Gente, se há uma coisa que me irrita são pais corujas. E o que me irrita mais do que pais corujas são os vídeos caseiros feitos pelos pais corujas. Na minha época (mãe do céu, já posso falar “na minha época”) os tais vídeos eram produzidos em fitas mesmo – ou seja, estragavam, criavam fungos, se perdiam. Hoje, em plena Era Digital, eles são arquivados em formatos aparentemente eternos e estarão sempre lá, à espera de virem a público.

E tem filme de tudo que é tipo: primeira babada; primeiro tombo; primeira meleca do nariz; primeira palavra (que nada mais é do que um grunhido primitivo interpretado ao bel-prazer dos pais da criança – “Fala ‘mamãe’ pra câmera, Luizinho, fala!”); primeira festa junina (essa era terrível: você era obrigado a pintar a cara, dançar com uma menina – e com sete anos isso é um suplício - usando um chapéu de palha e eles ainda achavam que você estava adorando); primeira comunhão (não mastiga a hóstia!, não mastiga a hóstia!); crisma...

Mas não pára por aí. Por que seus pais o filmariam se não fosse para expô-lo ao ridículo de mostrar a fita aos amigos? E você ainda tinha que ficar lá na sala junto - sério, eu preferia me esconder, pular pela janela, me arremessar sob um carro do que ficar vendo aquilo. E o evento era narrado: “Olha que bonitinho agora...” – normalmente esse era o pior momento da gravação. Ou então: “Quer ver, quer ver só, o Paulo Roberto é aquele lá atrás, escondendo o rosto”. Não diga, mãe?! Por que será que eu estava escondendo o rosto, hein? Mas, não, a tortura nunca era suficiente.

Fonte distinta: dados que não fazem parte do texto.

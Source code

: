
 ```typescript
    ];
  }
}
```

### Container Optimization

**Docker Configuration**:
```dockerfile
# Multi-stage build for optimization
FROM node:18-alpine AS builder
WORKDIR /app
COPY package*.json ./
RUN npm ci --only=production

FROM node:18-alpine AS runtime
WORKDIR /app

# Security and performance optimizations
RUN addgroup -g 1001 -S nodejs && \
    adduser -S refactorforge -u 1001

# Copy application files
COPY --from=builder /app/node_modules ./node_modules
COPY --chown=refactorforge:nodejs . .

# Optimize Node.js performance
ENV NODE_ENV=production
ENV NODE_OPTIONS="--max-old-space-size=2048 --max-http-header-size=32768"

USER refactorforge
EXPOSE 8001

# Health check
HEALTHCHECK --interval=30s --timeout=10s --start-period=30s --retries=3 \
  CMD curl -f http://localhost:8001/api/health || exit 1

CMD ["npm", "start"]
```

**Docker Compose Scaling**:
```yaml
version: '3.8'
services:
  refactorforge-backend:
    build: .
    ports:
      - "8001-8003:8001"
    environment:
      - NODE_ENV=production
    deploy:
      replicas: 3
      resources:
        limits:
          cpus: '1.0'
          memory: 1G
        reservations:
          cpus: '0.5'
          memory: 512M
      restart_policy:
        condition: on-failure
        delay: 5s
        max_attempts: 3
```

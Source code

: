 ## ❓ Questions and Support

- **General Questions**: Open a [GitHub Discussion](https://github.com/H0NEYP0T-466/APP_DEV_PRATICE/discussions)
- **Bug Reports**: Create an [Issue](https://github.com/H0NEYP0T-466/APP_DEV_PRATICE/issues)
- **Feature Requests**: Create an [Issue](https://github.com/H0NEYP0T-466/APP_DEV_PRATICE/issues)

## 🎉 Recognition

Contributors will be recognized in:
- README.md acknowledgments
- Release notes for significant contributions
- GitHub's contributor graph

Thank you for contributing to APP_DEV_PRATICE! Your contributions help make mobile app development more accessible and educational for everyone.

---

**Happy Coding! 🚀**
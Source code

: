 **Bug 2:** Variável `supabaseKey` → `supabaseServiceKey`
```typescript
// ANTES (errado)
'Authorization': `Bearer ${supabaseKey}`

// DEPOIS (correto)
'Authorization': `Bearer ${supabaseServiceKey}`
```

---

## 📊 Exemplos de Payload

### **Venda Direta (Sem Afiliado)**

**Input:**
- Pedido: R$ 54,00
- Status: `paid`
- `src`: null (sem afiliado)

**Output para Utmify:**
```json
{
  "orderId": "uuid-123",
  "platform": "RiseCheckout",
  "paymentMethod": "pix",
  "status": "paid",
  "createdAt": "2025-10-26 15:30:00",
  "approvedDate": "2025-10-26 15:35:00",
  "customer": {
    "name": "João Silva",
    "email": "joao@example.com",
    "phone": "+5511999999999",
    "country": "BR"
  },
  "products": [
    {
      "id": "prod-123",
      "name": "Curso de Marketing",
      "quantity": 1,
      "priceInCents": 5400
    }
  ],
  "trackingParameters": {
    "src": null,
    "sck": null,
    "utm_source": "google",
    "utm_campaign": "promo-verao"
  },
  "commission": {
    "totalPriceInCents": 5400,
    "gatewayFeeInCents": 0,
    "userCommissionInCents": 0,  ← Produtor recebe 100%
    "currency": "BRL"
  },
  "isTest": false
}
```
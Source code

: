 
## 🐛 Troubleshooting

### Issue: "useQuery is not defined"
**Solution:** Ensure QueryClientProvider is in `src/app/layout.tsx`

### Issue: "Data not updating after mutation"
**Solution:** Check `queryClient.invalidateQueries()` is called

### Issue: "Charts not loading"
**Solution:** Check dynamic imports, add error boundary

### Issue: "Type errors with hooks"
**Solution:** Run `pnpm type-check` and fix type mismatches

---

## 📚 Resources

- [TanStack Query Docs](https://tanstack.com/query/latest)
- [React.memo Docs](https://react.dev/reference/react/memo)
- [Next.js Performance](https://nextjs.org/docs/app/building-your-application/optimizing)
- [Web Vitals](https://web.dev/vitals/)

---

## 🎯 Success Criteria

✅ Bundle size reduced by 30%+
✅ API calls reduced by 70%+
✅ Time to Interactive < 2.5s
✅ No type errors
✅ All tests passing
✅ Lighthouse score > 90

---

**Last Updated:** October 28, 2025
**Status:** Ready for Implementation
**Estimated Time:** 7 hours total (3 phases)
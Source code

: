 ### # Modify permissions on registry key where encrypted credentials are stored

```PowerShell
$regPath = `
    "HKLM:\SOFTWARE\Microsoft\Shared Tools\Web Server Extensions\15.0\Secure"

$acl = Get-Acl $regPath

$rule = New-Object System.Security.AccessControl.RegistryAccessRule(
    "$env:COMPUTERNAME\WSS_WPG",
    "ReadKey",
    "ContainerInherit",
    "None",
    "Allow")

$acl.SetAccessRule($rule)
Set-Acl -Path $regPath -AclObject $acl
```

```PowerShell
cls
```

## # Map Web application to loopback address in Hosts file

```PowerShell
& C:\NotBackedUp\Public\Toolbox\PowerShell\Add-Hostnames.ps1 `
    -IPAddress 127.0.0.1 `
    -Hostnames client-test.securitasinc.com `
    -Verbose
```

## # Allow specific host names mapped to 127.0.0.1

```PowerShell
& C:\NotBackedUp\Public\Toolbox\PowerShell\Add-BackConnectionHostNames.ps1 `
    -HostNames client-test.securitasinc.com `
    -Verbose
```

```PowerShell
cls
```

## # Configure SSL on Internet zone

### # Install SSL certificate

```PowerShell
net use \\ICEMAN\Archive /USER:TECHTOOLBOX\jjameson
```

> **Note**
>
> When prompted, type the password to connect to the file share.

Uma vez, meus pais me fizeram cantar... Em inglês... Com apenas sete anos... Pode?! Eles achavam que eu ia ser famoso, tipo o Reginaldo Rossi. Pior ainda: era uma música do James Taylor! Depois, não satisfeitos, pediam para você fazer ao vivo: “Canta pra tia Sônia ver, filho”. Há dados oficiais do IBGE que dizem que essa situação constrangedora é a maior causa de suicídio infantil... Eu não duvido.

O que me intriga também é a quantidade de pessoas que passaram por isso e que hoje fazem o mesmo com seus filhos. Acho que é uma maldição, sei lá. Pior, como o treco atualmente é no digital, dá para apagar se estiver ruim... e fazer de novo. Cena 5, tomada 419, gravando:

- Muito bem, filhote, vamos tentar acertar o piniquinho mais uma vez.

Meu filho não vai passar por isso, e tenho dito. Afinal, gosto das coisas ao natural. Se pensarmos bem, os momentos mais legais da infância não têm como serem capturados por nenhuma lente. São inesperados, surpreendentes e, por isso mesmo, os mais especiais. Estão lá em cima da roda-gigante, sobre os galhos da velha árvore do quintal, no jogo de baralho inocente, no olhar, no sorriso, na lembrança de uma blusa branca, de uma pequena bicicleta, de uma peixada ao som de viola, na tarde em casa com suco de laranja e pipoca... E não precisam de ninguém a gravá-los, pois ficarão sempre na memória, guardados com carinho, lá no fundo, apenas esperando um clique para que despertem. Independente de quanto tempo se passe e da distância que os separe.